Not to mention the fact that the scanner has bad drivers, especially in combination with Working Papers’ TWAIN handling. I was spending too much time mucking with drivers, working around crashes, skipped pages, unreadable scans… quite frustrating, and because of that, over many months , my system fell apart and paper began to stack up.
Well, I’m happy to say I’ve found the solution. Fujitsu (Fujitsu?!?) has released a Mac-compatible version of their ScanSnap scanner, the memorably named Fujitsu ScanSnap fi-5110EOXM (affiliate link). This scanner does duplexed, color scans at 15ppm, has an excellent paper feed mechanism that doesn’t seem to jam, has a decent driver that doesn’t crash, comes with Acrobat 7, and generates excellent quality, well-compressed scans. And a higher resolution, multi-page, color PDF from it is smaller than the one-bit, black-and-white compressed scans, in a proprietary format, that I was getting from the HP/Working Papers combination.
As they say, w00t!
There are some downsides:
It doesn’t work with anything but Acrobat, as the driver isn’t a standard TWAIN driver.

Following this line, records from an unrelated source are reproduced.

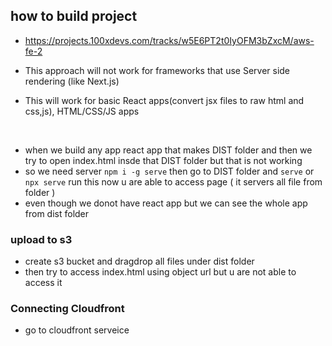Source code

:## how to build project

- https://projects.100xdevs.com/tracks/w5E6PT2t0IyOFM3bZxcM/aws-fe-2

- This approach will not work for frameworks that use Server side rendering (like Next.js)
- This will work for basic React apps(convert jsx files to raw html and css,js), HTML/CSS/JS apps

<br/>
 
- when we build any app react app that makes DIST folder and then we try to open index.html insde that DIST folder but that is not working
- so we need server `npm i -g serve` then go to DIST folder and `serve` or `npx serve` run this now u are able to access page ( it servers all file from folder )
- even though we donot have react app but we can see the whole app from dist folder

### upload to s3 

- create s3 bucket and dragdrop all files under dist folder 
- then try to access index.html using object url but u are not able to access it

### Connecting Cloudfront

- go to cloudfront serveice
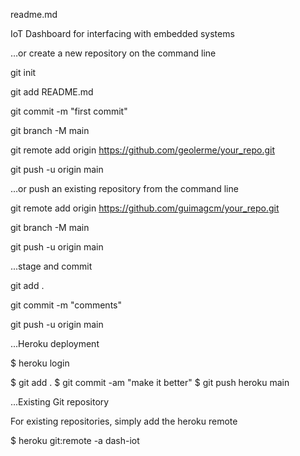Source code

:readme.md

IoT Dashboard for interfacing with embedded systems




…or create a new repository on the command line

git init

git add README.md

git commit -m "first commit"

git branch -M main

git remote add origin https://github.com/geolerme/your_repo.git

git push -u origin main




…or push an existing repository from the command line


git remote add origin https://github.com/guimagcm/your_repo.git

git branch -M main

git push -u origin main




...stage and commit

git add .

git commit -m "comments"

git push -u origin main



...Heroku deployment

$ heroku login

$ git add .
$ git commit -am "make it better"
$ git push heroku main


...Existing Git repository

For existing repositories, simply add the heroku remote

$ heroku git:remote -a dash-iot



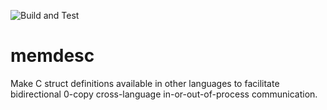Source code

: ![Build and Test](https://github.com/aabtop/memdesc/workflows/Build%20and%20Test/badge.svg)

# memdesc
Make C struct definitions available in other languages to facilitate bidirectional 0-copy cross-language in-or-out-of-process communication.
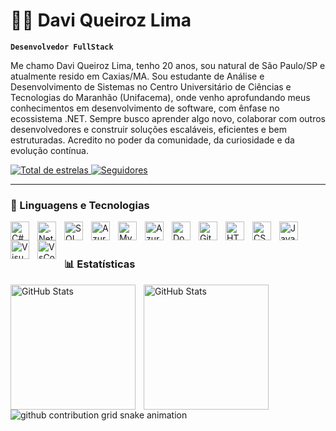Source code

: # 👨‍💻 Davi Queiroz Lima

**`Desenvolvedor FullStack`**

Me chamo Davi Queiroz Lima, tenho 20 anos, sou natural de São Paulo/SP e atualmente resido em Caxias/MA.
Sou estudante de Análise e Desenvolvimento de Sistemas no Centro Universitário de Ciências e Tecnologias do Maranhão (Unifacema), onde venho aprofundando meus conhecimentos em desenvolvimento de software, com ênfase no ecossistema .NET.
Sempre busco aprender algo novo, colaborar com outros desenvolvedores e construir soluções escaláveis, eficientes e bem estruturadas. Acredito no poder da comunidade, da curiosidade e da evolução contínua.

<p align="left">
    <a href="https://github.com/DaviQueirozLima?tab=repositories&sort=stargazers">
        <img 
            alt="Total de estrelas" 
            title="Total de estrelas GitHub" 
            src="https://custom-icon-badges.demolab.com/github/stars/DaviQueirozLima?color=55960c&style=for-the-badge&labelColor=488207&logo=star&label=estrelas"
        />
    </a>
    <a href="https://github.com/DaviQueirozLima?tab=followers">
        <img 
            alt="Seguidores" 
            title="Me siga no GitHub" 
            src="https://custom-icon-badges.demolab.com/github/followers/DaviQueirozLima?color=236ad3&labelColor=1155ba&style=for-the-badge&logo=github&label=Seguidores&logoColor=white"
        />
    </a>
</p>

---

### 🤖 Linguagens e Tecnologias

<img 
    align="left" 
    alt="C#"
    title="C#" 
    width="30px" 
    style="padding-right: 10px;" 
    src="https://cdn.jsdelivr.net/gh/devicons/devicon@latest/icons/csharp/csharp-original.svg"
/>

<img 
    align="left" 
    alt=".Net"
    title=".Net" 
    width="30px" 
    style="padding-right: 10px;" 
   src="https://cdn.jsdelivr.net/gh/devicons/devicon@latest/icons/dotnetcore/dotnetcore-original.svg"
/>

<img 
    align="left" 
    alt="SQL Server"
    title="SQL Server" 
    width="30px" 
    style="padding-right: 10px;" 
    src="https://cdn.jsdelivr.net/gh/devicons/devicon@latest/icons/microsoftsqlserver/microsoftsqlserver-original-wordmark.svg" 
/>

<img 
    align="left" 
    alt="Azure" 
    title="Azure"
    width="30px" 
    style="padding-right: 10px;" 
    src="https://cdn.jsdelivr.net/gh/devicons/devicon@latest/icons/azuresqldatabase/azuresqldatabase-original.svg" 
/>

<img 
    align="left" 
    alt="MySQL" 
    title="MySQL"
    width="30px" 
    style="padding-right: 10px;" 
    src="https://cdn.jsdelivr.net/gh/devicons/devicon@latest/icons/mysql/mysql-plain-wordmark.svg" 
/>

<img 
    align="left" 
    alt="Azure Devops" 
    title="Azure Devops"
    width="30px" 
    style="padding-right: 10px;" 
    src="https://cdn.jsdelivr.net/gh/devicons/devicon@latest/icons/azuredevops/azuredevops-original.svg"
/>

<img 
    align="left" 
    alt="Docker" 
    title="Docker"
    width="30px" 
    style="padding-right: 10px;" 
    src="https://cdn.jsdelivr.net/gh/devicons/devicon@latest/icons/docker/docker-original-wordmark.svg"  
/>

<img 
    align="left" 
    alt="Git" 
    title="Git"
    width="30px" 
    style="padding-right: 10px;" 
    src="https://cdn.jsdelivr.net/gh/devicons/devicon@latest/icons/git/git-original.svg" 
/>

<img 
    align="left" 
    alt="HTML"
    title="HTML" 
    width="30px" 
    style="padding-right: 10px;" 
    src="https://cdn.jsdelivr.net/gh/devicons/devicon@latest/icons/html5/html5-original.svg" 
/>
<img 
    align="left" 
    alt="CSS" 
    title="CSS"
    width="30px" 
    style="padding-right: 10px;" 
    src="https://cdn.jsdelivr.net/gh/devicons/devicon@latest/icons/css3/css3-original.svg" 
/>
<img 
    align="left" 
    alt="JavaScript" 
    title="JavaScript"
    width="30px" 
    style="padding-right: 10px;" 
    src="https://cdn.jsdelivr.net/gh/devicons/devicon@latest/icons/javascript/javascript-original.svg" 
/>


<img 
    align="left" 
    alt="Visual Studio" 
    title="Visual Studio"
    width="30px" 
    style="padding-right: 10px;" 
    src="https://cdn.jsdelivr.net/gh/devicons/devicon@latest/icons/visualstudio/visualstudio-original.svg"
/>
<img 
    align="left" 
    alt="VsCode" 
    title="VsCode"
    width="30px" 
    style="padding-right: 10px;" 
     src="https://cdn.jsdelivr.net/gh/devicons/devicon@latest/icons/vscode/vscode-original.svg"  
/>

<br/>
<br/>

### 📊 Estatísticas

<p>
  <img 
    align="left" 
    alt="GitHub Stats" 
    height="200" 
    style="padding-right: 10px;" 
    src="https://github-readme-stats.vercel.app/api?username=DaviQueirozLima&show_icons=true&theme=radical&include_all_commits=true&locale=pt-br" 
  />

<img 
      align="left" 
      alt="GitHub Stats" 
      height="200" 
      src="https://github-readme-stats.vercel.app/api/top-langs/?username=DaviQueirozLima&theme=radical&layout=compact&custom_title=Tecnologias&langs_count=9" 
  />

</p>

<picture align="center">
  <source media="(prefers-color-scheme: dark)" srcset="https://raw.githubusercontent.com/mari4souza/DaviQueirozLima/output/github-contribution-grid-snake-dark.svg">
  <source media="(prefers-color-scheme: light)" srcset="https://raw.githubusercontent.com/mari4souza/DaviQueirozLima/output/github-contribution-grid-snake-dark.svg">
  <img align="center" alt="github contribution grid snake animation" src="https://raw.githubusercontent.com/DaviQueirozLima/DaviQueirozLima/output/github-contribution-grid-snake.svg">
</picture>
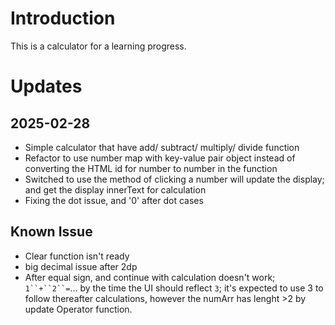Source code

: # Introduction

This is a calculator for a learning progress.

# Updates

## 2025-02-28

- Simple calculator that have add/ subtract/ multiply/ divide function
- Refactor to use number map with key-value pair object instead of converting the HTML id for number to number in the function
- Switched to use the method of clicking a number will update the display; and get the display innerText for calculation
- Fixing the dot issue, and '0' after dot cases

## Known Issue

- Clear function isn't ready
- big decimal issue after 2dp
- After equal sign, and continue with calculation doesn't work; ` 1``+``2``= `... by the time the UI should reflect `3`; it's expected to use 3 to follow thereafter calculations, however the numArr has lenght >2 by update Operator function.
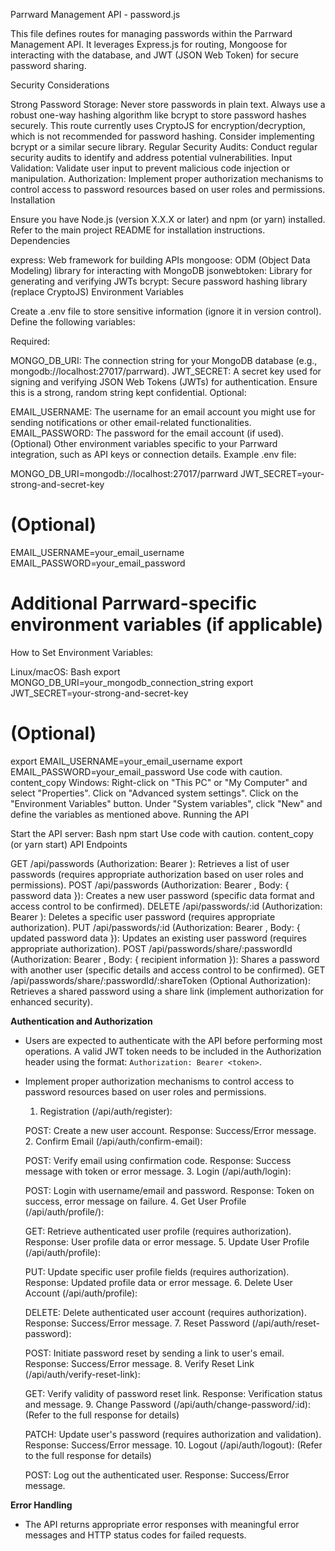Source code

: Parrward Management API - password.js

This file defines routes for managing passwords within the Parrward Management API. It leverages Express.js for routing, Mongoose for interacting with the database, and JWT (JSON Web Token) for secure password sharing.

Security Considerations

Strong Password Storage: Never store passwords in plain text. Always use a robust one-way hashing algorithm like bcrypt to store password hashes securely. This route currently uses CryptoJS for encryption/decryption, which is not recommended for password hashing. Consider implementing bcrypt or a similar secure library.
Regular Security Audits: Conduct regular security audits to identify and address potential vulnerabilities.
Input Validation: Validate user input to prevent malicious code injection or manipulation.
Authorization: Implement proper authorization mechanisms to control access to password resources based on user roles and permissions.
Installation

Ensure you have Node.js (version X.X.X or later) and npm (or yarn) installed.
Refer to the main project README for installation instructions.
Dependencies

express: Web framework for building APIs
mongoose: ODM (Object Data Modeling) library for interacting with MongoDB
jsonwebtoken: Library for generating and verifying JWTs
bcrypt: Secure password hashing library (replace CryptoJS)
Environment Variables

Create a .env file to store sensitive information (ignore it in version control). Define the following variables:

Required:

MONGO_DB_URI: The connection string for your MongoDB database (e.g., mongodb://localhost:27017/parrward).
JWT_SECRET: A secret key used for signing and verifying JSON Web Tokens (JWTs) for authentication. Ensure this is a strong, random string kept confidential.
Optional:

EMAIL_USERNAME: The username for an email account you might use for sending notifications or other email-related functionalities.
EMAIL_PASSWORD: The password for the email account (if used).
(Optional) Other environment variables specific to your Parrward integration, such as API keys or connection details.
Example .env file:

MONGO_DB_URI=mongodb://localhost:27017/parrward
JWT_SECRET=your-strong-and-secret-key
# (Optional)
EMAIL_USERNAME=your_email_username
EMAIL_PASSWORD=your_email_password
# Additional Parrward-specific environment variables (if applicable)
How to Set Environment Variables:

Linux/macOS:
Bash
export MONGO_DB_URI=your_mongodb_connection_string
export JWT_SECRET=your-strong-and-secret-key
# (Optional)
export EMAIL_USERNAME=your_email_username
export EMAIL_PASSWORD=your_email_password
Use code with caution.
content_copy
Windows:
Right-click on "This PC" or "My Computer" and select "Properties".
Click on "Advanced system settings".
Click on the "Environment Variables" button.
Under "System variables", click "New" and define the variables as mentioned above.
Running the API

Start the API server:
Bash
npm start
Use code with caution.
content_copy
(or yarn start)
API Endpoints

GET /api/passwords (Authorization: Bearer <token>): Retrieves a list of user passwords (requires appropriate authorization based on user roles and permissions).
POST /api/passwords (Authorization: Bearer <token>, Body: { password data }): Creates a new user password (specific data format and access control to be confirmed).
DELETE /api/passwords/:id (Authorization: Bearer <token>): Deletes a specific user password (requires appropriate authorization).
PUT /api/passwords/:id (Authorization: Bearer <token>, Body: { updated password data }): Updates an existing user password (requires appropriate authorization).
POST /api/passwords/share/:passwordId (Authorization: Bearer <token>, Body: { recipient information }): Shares a password with another user (specific details and access control to be confirmed).
GET /api/passwords/share/:passwordId/:shareToken (Optional Authorization): Retrieves a shared password using a share link (implement authorization for enhanced security).

**Authentication and Authorization**

- Users are expected to authenticate with the API before performing most operations. A valid JWT token needs to be included in the Authorization header using the format: `Authorization: Bearer <token>`.
- Implement proper authorization mechanisms to control access to password resources based on user roles and permissions.
    1. Registration (/api/auth/register):

    POST: Create a new user account.
    Response: Success/Error message.
    2. Confirm Email (/api/auth/confirm-email):

    POST: Verify email using confirmation code.
    Response: Success message with token or error message.
    3. Login (/api/auth/login):

    POST: Login with username/email and password.
    Response: Token on success, error message on failure.
    4. Get User Profile (/api/auth/profile/):

    GET: Retrieve authenticated user profile (requires authorization).
    Response: User profile data or error message.
    5. Update User Profile (/api/auth/profile):

    PUT: Update specific user profile fields (requires authorization).
    Response: Updated profile data or error message.
    6. Delete User Account (/api/auth/profile):

    DELETE: Delete authenticated user account (requires authorization).
    Response: Success/Error message.
    7. Reset Password (/api/auth/reset-password):

    POST: Initiate password reset by sending a link to user's email.
    Response: Success/Error message.
    8. Verify Reset Link (/api/auth/verify-reset-link):

    GET: Verify validity of password reset link.
    Response: Verification status and message.
    9. Change Password (/api/auth/change-password/:id): (Refer to the full response for details)

    PATCH: Update user's password (requires authorization and validation).
    Response: Success/Error message.
    10. Logout (/api/auth/logout): (Refer to the full response for details)

    POST: Log out the authenticated user.
    Response: Success/Error message.
    
**Error Handling**

- The API returns appropriate error responses with meaningful error messages and HTTP status codes for failed requests.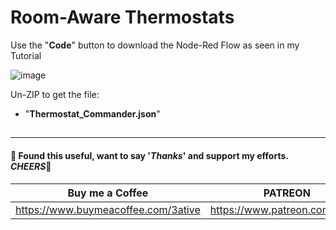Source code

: # Room-Aware Thermostats

Use the "**Code**" button to download the Node-Red Flow as seen in my Tutorial

![image](https://user-images.githubusercontent.com/51385971/119962346-db4e1e80-bf9e-11eb-926f-2b35987e1994.png)

Un-ZIP to get the file:
* "**Thermostat_Commander.json**"


## 

___
#### 💖 Found this useful, want to say '*Thanks*' and support my efforts. *CHEERS*🍺
| Buy me a Coffee | PATREON |
|-----------------|---------|
| https://www.buymeacoffee.com/3ative | https://www.patreon.com/3ative |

The driver is a standard “application”, and occupies space on your dock when running.
The Macintosh version only comes with Acrobat and the driver; the PC version comes with a full software suite including a standalone paper management application, business card reader thingy, and a $40 rebate, making it cheaper than the less-capable Macintosh version. The Mac version is white/aluminium, but it’s like putting a sock over the boot that’s kicking in your teeth. But at least they released the Mac version, so kudos for that.
Scanned documents default to a single file location, with an automatically generated name, rather than being an untitled document in Acrobat that can then be saved to the location of your choice. So, it’s more awkward than it needs to be.
Acrobat 7 is kind of slow doing OCR, if you want the scans to be searchable. But at least it’s possible!
But, they’re relatively minor points. The ScanSnap is an excellent unit that I highly recommend to those who need to do—or have considered doing—document management.